* **TASK TO CARRY OUT**
The answer must be the full listing, word for word, with no pictures in it.

------------

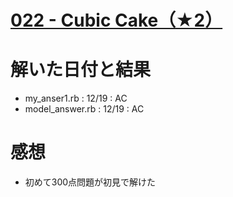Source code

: # [022 - Cubic Cake（★2） ](https://atcoder.jp/contests/typical90/tasks/typical90_v)

# 解いた日付と結果
* my_anser1.rb : 12/19 : AC  
* model_answer.rb : 12/19 : AC    


# 感想
* 初めて300点問題が初見で解けた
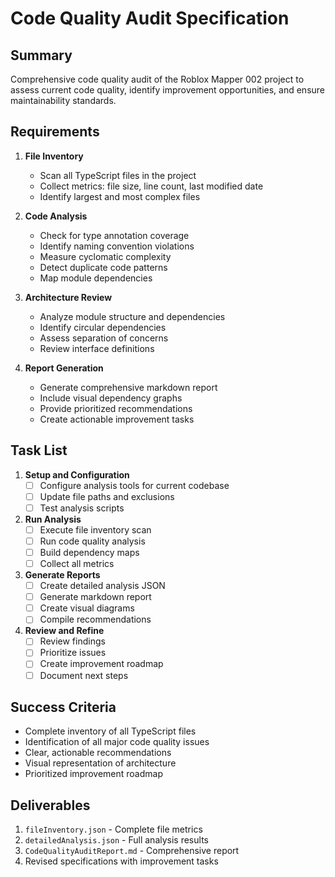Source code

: # Code Quality Audit Specification

## Summary

Comprehensive code quality audit of the Roblox Mapper 002 project to assess current code quality, identify improvement opportunities, and ensure maintainability standards.

## Requirements

1. **File Inventory**
   - Scan all TypeScript files in the project
   - Collect metrics: file size, line count, last modified date
   - Identify largest and most complex files

2. **Code Analysis**
   - Check for type annotation coverage
   - Identify naming convention violations
   - Measure cyclomatic complexity
   - Detect duplicate code patterns
   - Map module dependencies

3. **Architecture Review**
   - Analyze module structure and dependencies
   - Identify circular dependencies
   - Assess separation of concerns
   - Review interface definitions

4. **Report Generation**
   - Generate comprehensive markdown report
   - Include visual dependency graphs
   - Provide prioritized recommendations
   - Create actionable improvement tasks

## Task List

1. **Setup and Configuration**
   - [ ] Configure analysis tools for current codebase
   - [ ] Update file paths and exclusions
   - [ ] Test analysis scripts

2. **Run Analysis**
   - [ ] Execute file inventory scan
   - [ ] Run code quality analysis
   - [ ] Build dependency maps
   - [ ] Collect all metrics

3. **Generate Reports**
   - [ ] Create detailed analysis JSON
   - [ ] Generate markdown report
   - [ ] Create visual diagrams
   - [ ] Compile recommendations

4. **Review and Refine**
   - [ ] Review findings
   - [ ] Prioritize issues
   - [ ] Create improvement roadmap
   - [ ] Document next steps

## Success Criteria

- Complete inventory of all TypeScript files
- Identification of all major code quality issues
- Clear, actionable recommendations
- Visual representation of architecture
- Prioritized improvement roadmap

## Deliverables

1. `fileInventory.json` - Complete file metrics
2. `detailedAnalysis.json` - Full analysis results
3. `CodeQualityAuditReport.md` - Comprehensive report
4. Revised specifications with improvement tasks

------------

* **EXPECTED OUTPUT**
Source code

: # [022 - Cubic Cake（★2） ](https://atcoder.jp/contests/typical90/tasks/typical90_v)

# 解いた日付と結果
* my_anser1.rb : 12/19 : AC  
* model_answer.rb : 12/19 : AC    


# 感想
* 初めて300点問題が初見で解けた
Source code

: # Code Quality Audit Specification

## Summary

Comprehensive code quality audit of the Roblox Mapper 002 project to assess current code quality, identify improvement opportunities, and ensure maintainability standards.

## Requirements

1. **File Inventory**
   - Scan all TypeScript files in the project
   - Collect metrics: file size, line count, last modified date
   - Identify largest and most complex files

2. **Code Analysis**
   - Check for type annotation coverage
   - Identify naming convention violations
   - Measure cyclomatic complexity
   - Detect duplicate code patterns
   - Map module dependencies

3. **Architecture Review**
   - Analyze module structure and dependencies
   - Identify circular dependencies
   - Assess separation of concerns
   - Review interface definitions

4. **Report Generation**
   - Generate comprehensive markdown report
   - Include visual dependency graphs
   - Provide prioritized recommendations
   - Create actionable improvement tasks

## Task List

1. **Setup and Configuration**
   - [ ] Configure analysis tools for current codebase
   - [ ] Update file paths and exclusions
   - [ ] Test analysis scripts

2. **Run Analysis**
   - [ ] Execute file inventory scan
   - [ ] Run code quality analysis
   - [ ] Build dependency maps
   - [ ] Collect all metrics

3. **Generate Reports**
   - [ ] Create detailed analysis JSON
   - [ ] Generate markdown report
   - [ ] Create visual diagrams
   - [ ] Compile recommendations

4. **Review and Refine**
   - [ ] Review findings
   - [ ] Prioritize issues
   - [ ] Create improvement roadmap
   - [ ] Document next steps

## Success Criteria

- Complete inventory of all TypeScript files
- Identification of all major code quality issues
- Clear, actionable recommendations
- Visual representation of architecture
- Prioritized improvement roadmap

## Deliverables

1. `fileInventory.json` - Complete file metrics
2. `detailedAnalysis.json` - Full analysis results
3. `CodeQualityAuditReport.md` - Comprehensive report
4. Revised specifications with improvement tasks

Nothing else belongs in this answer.